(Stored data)
══════════

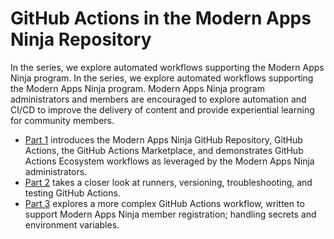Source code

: # GitHub Actions in the Modern Apps Ninja Repository
 
In the series, we explore automated workflows supporting the Modern Apps Ninja program.
In the series, we explore automated workflows supporting the Modern Apps Ninja program. Modern Apps Ninja program administrators and members are encouraged to explore automation and CI/CD to improve the delivery of content and provide experiential learning for community members.  

* [Part 1](./NinjaGitHubActions-part1.md) introduces the Modern Apps Ninja GitHub Repository, GitHub Actions, the GitHub Actions Marketplace, and demonstrates GitHub Actions Ecosystem workflows as leveraged by the Modern Apps Ninja administrators.
* [Part 2](./NinjaGitHubActions-part2.md) takes a closer look at runners, versioning, troubleshooting, and testing GitHub Actions.
* [Part 3](./NinjaGitHubActions-part3.md) explores a more complex GitHub Actions workflow, written to support Modern Apps Ninja member registration; handling secrets and environment variables.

══════════

What is needed is an exact retyping of the lines from the start of the data through the line with "Apps Ninja administrators.", with both end lines kept and every picture left out.

= ANSWER TO THIS TASK =
Source code

: # GitHub Actions in the Modern Apps Ninja Repository
 
In the series, we explore automated workflows supporting the Modern Apps Ninja program.
In the series, we explore automated workflows supporting the Modern Apps Ninja program. Modern Apps Ninja program administrators and members are encouraged to explore automation and CI/CD to improve the delivery of content and provide experiential learning for community members.  

* [Part 1](./NinjaGitHubActions-part1.md) introduces the Modern Apps Ninja GitHub Repository, GitHub Actions, the GitHub Actions Marketplace, and demonstrates GitHub Actions Ecosystem workflows as leveraged by the Modern Apps Ninja administrators.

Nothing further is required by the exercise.